Nunca pensé que iba a vivir bajo toque de queda. Quizás porque soy afortunada y no vivo en un lugar donde es el estado normal de las cosas. Pero no me gusta. No me gusta ser tratada como si no supiera lo que me juego, como si no pudiera tomar mis propias decisiones. Vivir bajo este paternalismo estatal en Jordania es una de las peores sensaciones que he tenido nunca. Y me da miedo. Porque, con la facilidad con la que ciudadanos de muchos países hemos aceptado este orden de cosas como algo lógico, nada hace pensar que no pueda volver a suceder antes de lo que pensamos.
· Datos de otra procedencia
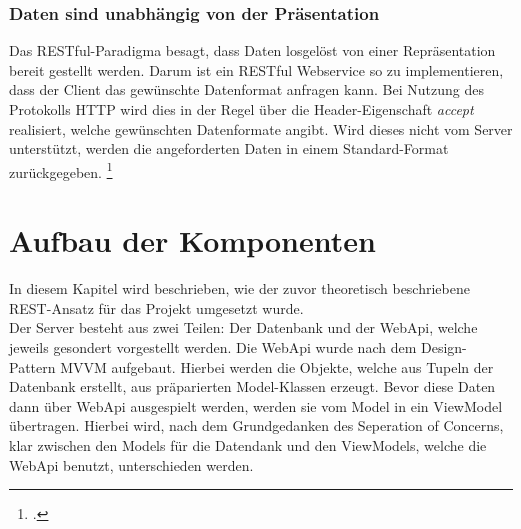 \subsubsection*{Daten sind unabhängig von der Präsentation}
Das RESTful-Paradigma besagt, dass Daten losgelöst von einer Repräsentation bereit gestellt werden. Darum ist ein RESTful Webservice so zu implementieren, dass der Client das gewünschte Datenformat anfragen kann. Bei Nutzung des Protokolls HTTP wird dies in der Regel über die Header-Eigenschaft \textit{accept} realisiert, welche gewünschten Datenformate angibt. Wird dieses nicht vom Server unterstützt, werden die angeforderten Daten in einem Standard-Format zurückgegeben. \footcite[S. 26ff.]{REST-und-HTTP}
\section{Aufbau der Komponenten}
\label{sec:aufbau-Komponenten}
In diesem Kapitel wird beschrieben, wie der zuvor theoretisch beschriebene REST-Ansatz für das Projekt umgesetzt wurde. \\Der Server besteht aus zwei Teilen: Der Datenbank und der WebApi, welche jeweils gesondert vorgestellt werden. 
Die WebApi wurde nach dem Design-Pattern \ac{MVVM} aufgebaut. Hierbei werden die Objekte, welche aus Tupeln der Datenbank erstellt, aus präparierten Model-Klassen erzeugt. Bevor diese Daten dann über WebApi ausgespielt werden, werden sie vom Model in ein ViewModel übertragen. Hierbei wird, nach dem Grundgedanken des \ac{Seperation of Concerns}, klar zwischen den Models für die Datendank und den ViewModels, welche die WebApi benutzt, unterschieden werden. 
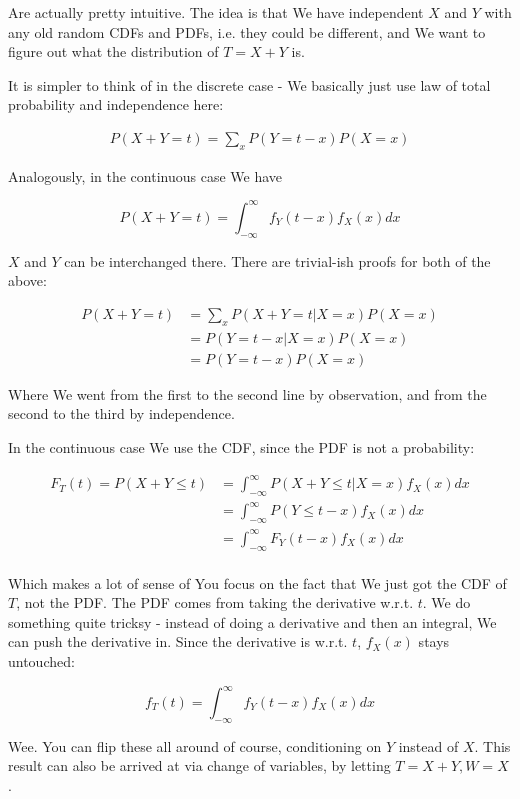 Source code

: \documentclass{article}
\begin{document}
		Are actually pretty intuitive. The idea is that We have independent $X$ and $Y$ with any old random CDFs and PDFs, i.e. they could be different, and We want to figure out what the distribution of $T = X+Y$ is.
		
		It is simpler to think of in the discrete case - We basically just use law of total probability and independence here:
		
		\begin{align*}
		P(X+Y=t) = \sum_x P(Y=t-x)P(X=x)
		\end{align*}
		
		Analogously, in the continuous case We have
		
		\[ P(X+Y = t) = \int^\infty_{-\infty} f_Y(t-x)f_X(x)dx\]
		
		$X$ and $Y$ can be interchanged there. There are trivial-ish proofs for both of the above:
		
		\begin{align*}
		P(X+Y=t) &= \sum_x P(X+Y=t|X=x)P(X=x)\\
		&= P(Y=t-x|X=x)P(X=x) \\
		&= P(Y=t-x)P(X=x)
		\end{align*}
		
		Where We went from the first to the second line by observation, and from the second to the third by independence.
		
		In the continuous case We use the CDF, since the PDF is not a probability:
		
		\begin{align*}
		F_T(t) = P(X+Y\le t) &= \int^\infty_{-\infty} P(X+Y\le t|X=x)f_X(x) dx\\
		&= \int^\infty_{-\infty} P(Y\le t-x)f_X(x) dx\\
		&= \int^\infty_{-\infty} F_{Y}(t-x)f_X(x) dx\\
		\end{align*}
		
		Which makes a lot of sense of You focus on the fact that We just got the CDF of $T$, not the PDF. The PDF comes from taking the derivative w.r.t. $t$. We do something quite tricksy - instead of doing a derivative and then an integral, We can push the derivative in. Since the derivative is w.r.t. $t$, $f_X(x)$ stays untouched:
		
		\[ f_T(t) = \int^\infty_{-\infty} f_Y(t-x)f_X(x) dx \]
		
		Wee. You can flip these all around of course, conditioning on $Y$ instead of $X$. This result can also be arrived at via change of variables, by letting $T=X+Y, W=X$.
		
\end{document}
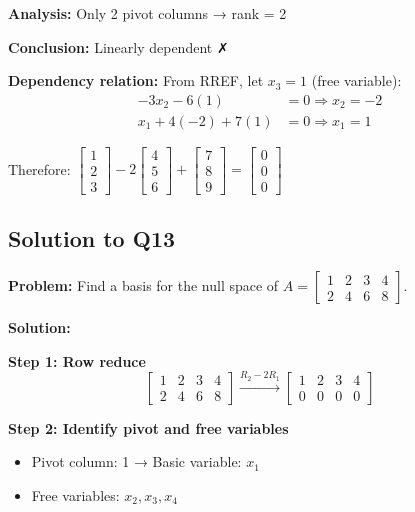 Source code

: \documentclass[12pt,a4paper]{article}
\theoremstyle{definition}
\begin{document}
\textbf{Analysis:} Only 2 pivot columns → rank = 2

\textbf{Conclusion:} Linearly dependent ✗

\textbf{Dependency relation:} From RREF, let $x_3 = 1$ (free variable):
\begin{align}
-3x_2 - 6(1) &= 0 \Rightarrow x_2 = -2 \\
x_1 + 4(-2) + 7(1) &= 0 \Rightarrow x_1 = 1
\end{align}

Therefore: $\begin{bmatrix} 1 \\ 2 \\ 3 \end{bmatrix} - 2\begin{bmatrix} 4 \\ 5 \\ 6 \end{bmatrix} + \begin{bmatrix} 7 \\ 8 \\ 9 \end{bmatrix} = \begin{bmatrix} 0 \\ 0 \\ 0 \end{bmatrix}$

\subsection{Solution to Q13}

\textbf{Problem:} Find a basis for the null space of $A = \begin{bmatrix} 1 & 2 & 3 & 4 \\ 2 & 4 & 6 & 8 \end{bmatrix}$.

\textbf{Solution:}

\textbf{Step 1: Row reduce}
\begin{equation}
\begin{bmatrix} 1 & 2 & 3 & 4 \\ 2 & 4 & 6 & 8 \end{bmatrix} \xrightarrow{R_2 - 2R_1} \begin{bmatrix} 1 & 2 & 3 & 4 \\ 0 & 0 & 0 & 0 \end{bmatrix}
\end{equation}

\textbf{Step 2: Identify pivot and free variables}
\begin{itemize}
    \item Pivot column: 1 → Basic variable: $x_1$
    \item Free variables: $x_2, x_3, x_4$
\end{itemize}
\end{document}

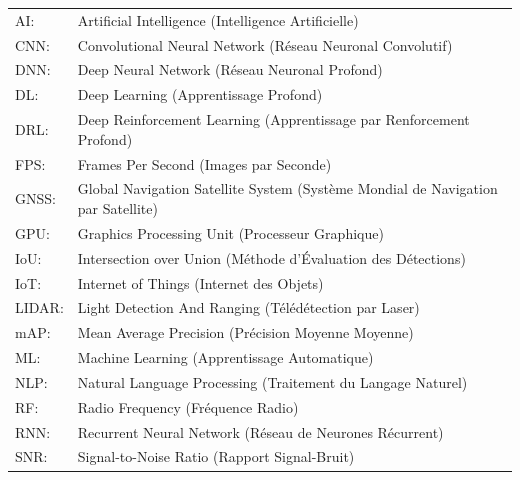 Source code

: \documentclass[12pt]{report}
\newcommand{\hlinecolor}{\arrayrulecolor{myColor}\hline\arrayrulecolor{black}}
\begin{document}
\begin{tabular}{p{} p{}}  \hlinecolor

\raggedright \textcolor{myColor}{AI: } &  Artificial Intelligence (Intelligence Artificielle)    \\
\raggedright \textcolor{myColor}{CNN: } &  Convolutional Neural Network (Réseau Neuronal Convolutif)   \\
\raggedright \textcolor{myColor}{DNN: } &  Deep Neural Network (Réseau Neuronal Profond)   \\
\raggedright \textcolor{myColor}{DL: } &  Deep Learning (Apprentissage Profond)  \\
\raggedright \textcolor{myColor}{DRL: } & Deep Reinforcement Learning (Apprentissage par Renforcement Profond)  \\
\raggedright \textcolor{myColor}{FPS: } & Frames Per Second (Images par Seconde) \\
\raggedright \textcolor{myColor}{GNSS: } & Global Navigation Satellite System (Système Mondial de Navigation par Satellite) \\
\raggedright \textcolor{myColor}{GPU: } & Graphics Processing Unit (Processeur Graphique) \\
\raggedright \textcolor{myColor}{IoU: } & Intersection over Union (Méthode d’Évaluation des Détections) \\
\raggedright \textcolor{myColor}{IoT: } & Internet of Things (Internet des Objets) \\
\raggedright \textcolor{myColor}{LIDAR: } & Light Detection And Ranging (Télédétection par Laser) \\
\raggedright \textcolor{myColor}{mAP: } & Mean Average Precision (Précision Moyenne Moyenne) \\
\raggedright \textcolor{myColor}{ML: } & Machine Learning (Apprentissage Automatique) \\
\raggedright \textcolor{myColor}{NLP: } & Natural Language Processing (Traitement du Langage Naturel) \\
\raggedright \textcolor{myColor}{RF: } & Radio Frequency (Fréquence Radio) \\
\raggedright \textcolor{myColor}{RNN: } & Recurrent Neural Network (Réseau de Neurones Récurrent) \\
\raggedright \textcolor{myColor}{SNR: } & Signal-to-Noise Ratio (Rapport Signal-Bruit) \\

\end{tabular}
\end{document}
Y me enfada. Pero me consuelo pensando que pronto podré volver a ver a amigos y familiares, quedar con esas personas con las que no tuve oportunidad antes del encierro y disfrutar de las cosas simples de la vida. Y en estos pensamientos encuentro consuelo a la espera de que este confinamiento eterno, indefinido y sin sentido, dé paso a lo que ha sido siempre la vida normal. Hasta entonces, seguiré viviendo entre dos confinamientos, el físico, que me mantiene aquí en casa, y el mental, que me hace viajar hasta España y suspirar, deseando que el horror cese de una vez.